JoAnn Bowman and James Pitkin may think I was just there to feel better about my cracker heritage (said heritage being predominantly about Daniel Barnhart and his family being driven out of Germany 300 years ago for worshipping God in the wrong way), but their ignorance and bigoted views won't deny the authentic nature of what I shared with Barack Obama that night.

Because of my work as a local campaign organizer, I was able to attend an earlier small gathering of supporters who had donated $500. As a result, I got to hear and see Obama in a more intimate setting. And when I got to ask the final question — about my son in National Guard and could he assure me this war would end and my son not have to fight — he looked me in the eye for most of four or five minutes as he answered my question. I've been looked in the eye by car salesmen and others whose gaze is intended only to get something from me. Instead it was Barack Obama who gave something to me: his assurance that he was listening and that it mattered to him that a parent was asking his help for his child. Before he left the room to address the rally, he reached across the people between us to shake my hand, to speak my name and, again looking me in the eye, to tell me he'd be remembering my son.

It is impossible to express how overwhelming that experience was. Not star-struck "oh wow, Barack talked to me!" awe; what was overwhelming his authentic concern for me and my son.
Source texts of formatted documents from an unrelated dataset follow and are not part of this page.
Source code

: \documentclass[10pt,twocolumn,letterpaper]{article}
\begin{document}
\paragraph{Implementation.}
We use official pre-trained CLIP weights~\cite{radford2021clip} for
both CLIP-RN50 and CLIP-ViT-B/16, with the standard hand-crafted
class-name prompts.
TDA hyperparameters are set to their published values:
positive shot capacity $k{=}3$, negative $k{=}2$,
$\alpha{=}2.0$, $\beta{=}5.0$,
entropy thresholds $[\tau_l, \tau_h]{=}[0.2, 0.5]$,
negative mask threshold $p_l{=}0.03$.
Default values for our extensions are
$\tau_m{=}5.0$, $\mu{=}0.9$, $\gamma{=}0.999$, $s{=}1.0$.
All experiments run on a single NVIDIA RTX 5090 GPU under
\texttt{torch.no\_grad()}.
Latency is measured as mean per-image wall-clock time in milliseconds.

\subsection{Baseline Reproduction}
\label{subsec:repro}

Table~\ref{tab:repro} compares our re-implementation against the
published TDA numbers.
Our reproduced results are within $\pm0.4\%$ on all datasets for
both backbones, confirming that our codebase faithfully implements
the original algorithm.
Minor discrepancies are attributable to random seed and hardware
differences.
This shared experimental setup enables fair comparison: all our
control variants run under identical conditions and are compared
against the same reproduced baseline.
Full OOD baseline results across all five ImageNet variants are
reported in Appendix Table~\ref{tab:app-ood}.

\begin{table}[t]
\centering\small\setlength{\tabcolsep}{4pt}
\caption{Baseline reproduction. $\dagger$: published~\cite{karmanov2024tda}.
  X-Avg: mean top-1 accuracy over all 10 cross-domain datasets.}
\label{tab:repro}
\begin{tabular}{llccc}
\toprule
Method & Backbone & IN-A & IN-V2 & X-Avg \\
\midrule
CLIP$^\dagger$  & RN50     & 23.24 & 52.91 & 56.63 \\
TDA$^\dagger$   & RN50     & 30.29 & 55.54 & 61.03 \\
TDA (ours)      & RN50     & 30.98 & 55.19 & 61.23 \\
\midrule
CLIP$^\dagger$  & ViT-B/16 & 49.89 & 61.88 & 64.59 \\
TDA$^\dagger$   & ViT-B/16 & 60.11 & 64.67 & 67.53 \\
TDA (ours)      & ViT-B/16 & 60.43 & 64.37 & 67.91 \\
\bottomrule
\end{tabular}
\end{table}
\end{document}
After ten years in politics and the hundreds of campaign stops he's made while running for president, not to mention the unbelievable acclaim he's received in such a short time — the next day, as you know, he was off to Oprah's mansion and a $3 million party from Hollywood — despite every opportunity to become convinced that he is what the whole story is about; instead Barack Obama understands what's really going on in and around his campaign:

Americans have recognized a great leader, and they recognize that he's one of them. Maybe he is half-black, half-white; who gives a damn? Americans are mutts, as are the best dogs. What Barack Obama is, is an American, and that's all that matters. Or as he said on that night that we now recognize as the beginning of a movement of which he is but the head,

I stand here today, grateful for the diversity of my heritage, aware that my parents’ dreams live on in my two precious daughters. I stand here knowing that my story is part of the larger American story, that I owe a debt to all of those who came before me, and that, in no other country on earth, is my story even possible.

Diversity. Heritage. Hope. This is Obama's story. This is the story of all of us. And that's why we came to the Convention Center last week: To celebrate what is most human about America: all of us, united in a goal and work of hope and change.
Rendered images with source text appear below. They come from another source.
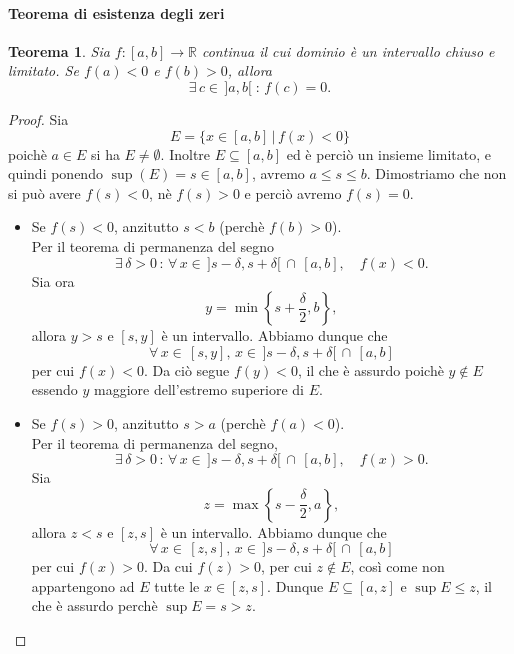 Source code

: \documentclass{article}
\theoremstyle{plain}
\newtheorem{thm}{Teorema}[section]
\theoremstyle{definition}
\theoremstyle{remark}
\begin{document}
\paragraph{Teorema di esistenza degli zeri}
\begin{bxthm}
\begin{thm}
    Sia $f:[a,b]\to\mathbb{R}$ continua il cui dominio è un intervallo chiuso e limitato.
    Se $f(a)<0$ e $f(b)>0$, allora \[\exists\, c\in \,]a,b[\;:\,f(c)=0.\]
\end{thm}
\end{bxthm}
\begin{proof}
    Sia \[E=\{x\in[a,b]\, |\, f(x)<0\}\] poichè $a\in E$ si ha $E\neq\emptyset$.
    Inoltre $E\subseteq[a,b]$ ed è perciò un insieme limitato, e quindi ponendo $\sup(E)=s\in[a,b]$, avremo $a\leq s\leq b$.
    Dimostriamo che non si può avere $f(s)<0$, nè $f(s)>0$ e perciò avremo $f(s)=0$.
    \begin{itemize}
        \item Se $f(s)<0$, anzitutto $s<b$ (perchè $f(b)>0$).\\
        Per il teorema di permanenza del segno \[\exists\, \delta>0 \,:\, \forall\, x\in\, ]s-\delta,s+\delta[\,\cap\,[a,b],\quad f(x)<0.\] 
        Sia ora \[y=\min\left\{s+\dfrac{\delta}{2},b\right\},\] allora $y>s$ e $[s,y]$ è un intervallo. 
        Abbiamo dunque che 
        \[\forall\, x\in\,[s,y],\,x\in\, ]s-\delta,s+\delta[\,\cap\,[a,b]\]
        per cui $f(x)<0$.
        Da ciò segue $f(y)<0$, il che è assurdo poichè $y\notin E$ essendo $y$ maggiore dell'estremo superiore di $E$.

        \item Se $f(s)>0$, anzitutto $s>a$ (perchè $f(a)<0$).\\
        Per il teorema di permanenza del segno, 
        \[\exists\,\delta>0\,:\,\forall\, x\in\, ]s-\delta,s+\delta[\,\cap\,[a,b],\quad f(x)>0.\]
        Sia \[z=\max\left\{s-\dfrac{\delta}{2},a\right\},\] allora $z<s$ e $[z,s]$ è un intervallo. 
        Abbiamo dunque che 
        \[\forall\, x\in\,[z,s],\,x\in\, ]s-\delta,s+\delta[\,\cap\,[a,b]\]
        per cui $f(x)>0$. Da cui $f(z)>0$, per cui $z\notin E$, così come non appartengono ad $E$ tutte le $x\in[z,s]$.
        Dunque $E\subseteq[a,z]$ e $\sup E\leq z$, il che è assurdo perchè $\sup E=s>z.$
    \end{itemize}
\end{proof}

\vspace{10pt}
\end{document}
  • Hawthorne (unverified)
    (Show?)

    For one, I am stunned that JoAnn Bowman actually said that to be quoted in the press. Not cool on a whole bunch of levels.

  • (Show?)

    I imagine that there are far more racially prejudiced haters than there are racially guilty White persons that Obama will have to contend with.

  • James X. (unverified)
    (Show?)

    I tried to satirize this, but it's quite hard. I had something about T.A. being a Klan member for liking the white half of Obama, which led to psychoanalysis of other candidates' supporters and the inevitable conclusion that voting is anti-American, but then I re-read the post and realized I hadn't really upped the stakes much. If a rally for a black presidential candidate is an expression of racism, then of course the act of voting is an expression of anti-Americanism.
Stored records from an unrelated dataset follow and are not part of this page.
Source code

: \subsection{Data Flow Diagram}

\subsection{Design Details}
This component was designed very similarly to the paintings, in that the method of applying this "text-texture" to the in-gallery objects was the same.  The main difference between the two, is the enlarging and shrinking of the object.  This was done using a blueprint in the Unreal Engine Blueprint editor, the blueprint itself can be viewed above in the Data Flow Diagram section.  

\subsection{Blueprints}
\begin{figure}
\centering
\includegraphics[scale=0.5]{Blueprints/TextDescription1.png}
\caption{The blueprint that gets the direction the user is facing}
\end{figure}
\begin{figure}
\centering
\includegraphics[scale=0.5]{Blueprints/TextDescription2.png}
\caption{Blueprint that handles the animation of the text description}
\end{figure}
    But when it comes to white people supporting Obama because he's just half-black, I'll leave the satire to Stephen Colbert. That was a masterstroke.

  • (Show?)

    That surprises me from Bowman. I've never seen anything from her that would lead me to expect such a blanket statement of bias.

  • (Show?)

    I have to wonder whether Pitkin took Bowman's quote out of context.

  • wheels (unverified)
    (Show?)

    If there is a racial distinction to be made here it is that Obama, as the son of an African immigrant, does not fit the sociological categorization of an African American descendant of freed slaves. This may be more what Bowman meant by "mixed-race." But even then, the true meaning of Bowman's statement still holds:

    Obama is basically a white man who looks black, and that allows so-called progressives, even those with racist tendencies, to readily support him and feel good about it.

    So it follows that Bowman, a black woman who also looks black, had to work harder than he to gain the support of the so-called progressives. There is no way to prove it, of course, but this is probably true, because yes, race is an influence. In every aspect of our lives. And Portland's got a pretty well established racist history, and it continues to be a pretty racist town in many ways. As an old friend of mine used to tell me, a white Portlander denying the existence of white privilege is like a fish denying the existence of water.

    If the Willamette Week really wants another Pulitzer, they should get down and dirty on the topic and get to the bottom of it. Instead, they're going to continue to reduce the issue to a soundbite when it's convenient for them, like Fox12 News, or worse. I mean, really, if they spent half the time reporting on racial issues as they do reporting on prostitution and exotic dancing... I don't even know how to complete that sentence.

    The bottom line, though, is that Obama's message is what we need most, and it's what is most diluted because of all this nonsense.

  • James X. (unverified)
    (Show?)

    Wheels, you're assuming people are supporting him because of his race to begin with. I like both Edwards and Obama because they seem to be progressives who have the potential to be transformational presidents. That's exciting to me. I think there are an awful lot of people who are torn between Edwards and Obama. Do you really think it's because they're unsure whether they are guilty for being white?

    And do you really think it's his lineage that makes Obama "basically a white man who looks black" to you? If everybody were excited about Barack Huxtable, descendant of slaves, would you question why Barack Huxtable appealed to people who wouldn't support Jesse Jackson?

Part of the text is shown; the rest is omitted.